Sotheby’s Americana Week auctions concluded in New York with a combined total of $17,900,261 – Sotheby’s highest total for this annual week of sales since 2007.

Ammi Phillips, Portrait of a Winsome Young Girl in Red with Green Slippers, Dog and Bird, circa 1840 (est. $300/500,000). Photo: Sotheby’s.

The Important Americana auction on Friday and Saturday was led by two record-setting results: the previously undocumented Exceptional Lieutenant Colonel Oliver Arnold Shell-Carved and Figured Mahogany High Chest of Drawers with Open Talons made by John Townsend in 1756, which set an auction record for any high chest of drawers in selling for $3,554,500 (est. $2/3 million*), and An Extremely Rare and Highly Important Gold-Inlaid and Deep Relief Engraved Colt Model 1849 Pocket Revolver, Samuel Colt, Hartford, Connecticut, circa 1853 that brought $1,142,500 and set a record for any single firearm at auction (est. $800,000/1.2 million).

On Sunday, Important American Schoolgirl Embroideries: The Landmark Collection of Betty Ring totaled $4,389,503 – exceeding its pre-sale high estimate of $3.4 million – and set a new auction record for any needlework sampler at auction when a Rare and Important Needlework Sampler, Mary Antrim, Burlington Country, New Jersey, Dated 1807 achieved $1,070,500, more than ten times its high estimate of $120,000.

Important Americana – 20 & 21 January 2012
The first day of the Important Americana sale saw top prices for American silver, featuring an exceptional group of 17th, 18th and 19th century pieces from First Parish Church in Dorchester, Massachusetts that brought a total of $1,721,313, led by The Governor Stoughton Cups: A Rare Pair of American Silver Standing Cups that achieved $1,082,500 (est. $1/2 million). The Church will use the proceeds from the sale of this historical group to move its mission in the Dorchester community into the 21st century – not only by updating the physical building and its systems, but also becoming a resource and active center for its multi-faceted community.

In addition to strong prices for American furniture and decorative arts, Saturday’s session saw several remarkable results for American folk art: Ammi Phillips’s Portrait of a Winsome Young Girl in Red with Green Slippers, Dog and Bird, circa 1840 – one of only 11 portraits in red by the artist – well exceeded its $500,000 high estimate in selling for $806,500, while a View of the John Hancock House, Beacon Hill, Boston (Fireboard / Overmantel) painted circa 1780 achieved $614,500 above a high estimate of $250,000. The work is one of the earliest and most complete views of the famous Hancock residence.

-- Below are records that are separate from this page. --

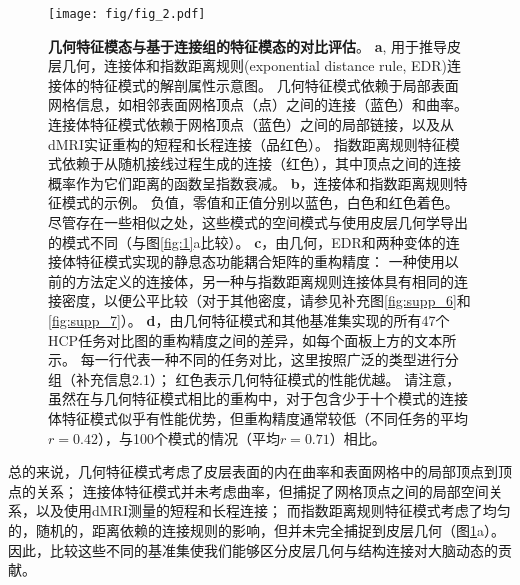 \documentclass[lang=cn,a4paper,newtx]{elegantpaper}
\begin{document}
\begin{figure}[!htb]
	\centering
	\texttt{[image: fig/fig\_2.pdf]}
	\caption{\textbf{几何特征模态与基于连接组的特征模态的对比评估}。
		\textbf{a}, 用于推导皮层几何，连接体和指数距离规则(exponential distance rule, EDR)连接体的特征模式的解剖属性示意图。
		几何特征模式依赖于局部表面网格信息，如相邻表面网格顶点（点）之间的连接（蓝色）和曲率。
		连接体特征模式依赖于网格顶点（蓝色）之间的局部链接，以及从dMRI实证重构的短程和长程连接（品红色）。
		指数距离规则特征模式依赖于从随机接线过程生成的连接（红色），其中顶点之间的连接概率作为它们距离的函数呈指数衰减。
		\textbf{b}，连接体和指数距离规则特征模式的示例。
		负值，零值和正值分别以蓝色，白色和红色着色。
		尽管存在一些相似之处，这些模式的空间模式与使用皮层几何学导出的模式不同（与图\ref{fig:1}a比较）。
		\textbf{c}，由几何，EDR和两种变体的连接体特征模式实现的静息态功能耦合矩阵的重构精度：
		一种使用以前的方法\cite{naze2021robustness}定义的连接体，另一种与指数距离规则连接体具有相同的连接密度，以便公平比较（对于其他密度，请参见补充图\ref{fig:supp_6}和\ref{fig:supp_7}）。
		\textbf{d}，由几何特征模式和其他基准集实现的所有47个HCP任务对比图的重构精度之间的差异，如每个面板上方的文本所示。
		每一行代表一种不同的任务对比，这里按照广泛的类型进行分组（补充信息2.1）；
		红色表示几何特征模式的性能优越。
		请注意，虽然在与几何特征模式相比的重构中，对于包含少于十个模式的连接体特征模式似乎有性能优势，但重构精度通常较低（不同任务的平均$ r = 0.42 $），与100个模式的情况（平均$ r = 0.71 $）相比。
	} \label{fig:2}
\end{figure}


总的来说，几何特征模式考虑了皮层表面的内在曲率和表面网格中的局部顶点到顶点的关系；
连接体特征模式并未考虑曲率，但捕捉了网格顶点之间的局部空间关系，以及使用dMRI测量的短程和长程连接；
而指数距离规则特征模式考虑了均匀的，随机的，距离依赖的连接规则的影响，但并未完全捕捉到皮层几何（图\ref{fig:2}a）。
因此，比较这些不同的基准集使我们能够区分皮层几何与结构连接对大脑动态的贡献。
\end{document}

Important American Schoolgirl Embroideries: The Landmark Collection of Betty Ring – 22 January 2012
In addition to the record-setting result for the Mary Antrim sampler, Sunday’s auction dedicated to the celebrated collection of Betty Ring was highlighted by several pieces that greatly exceeded pre-sale expectations: a Fine and Rare Needlework Sampler, Susannah Saunders, Sarah Stivours School, Salem, Massachusetts, Dated 1766 nearly quadrupled its high estimate of $80,000 in achieving $314,500; a Fine and Rare Needlework Sampler, Betsy Gail, Marblehead, Massachusetts, circa 1790 brought $170,500 above a high estimate of $60,000; and a Rare Needlework Sampler, Sarah Cooper, attributed to Ann Marsh’s School, Philadelphia, Pennsylvania, Dated 1792 sold for $170,500 above a high estimate of $80,000.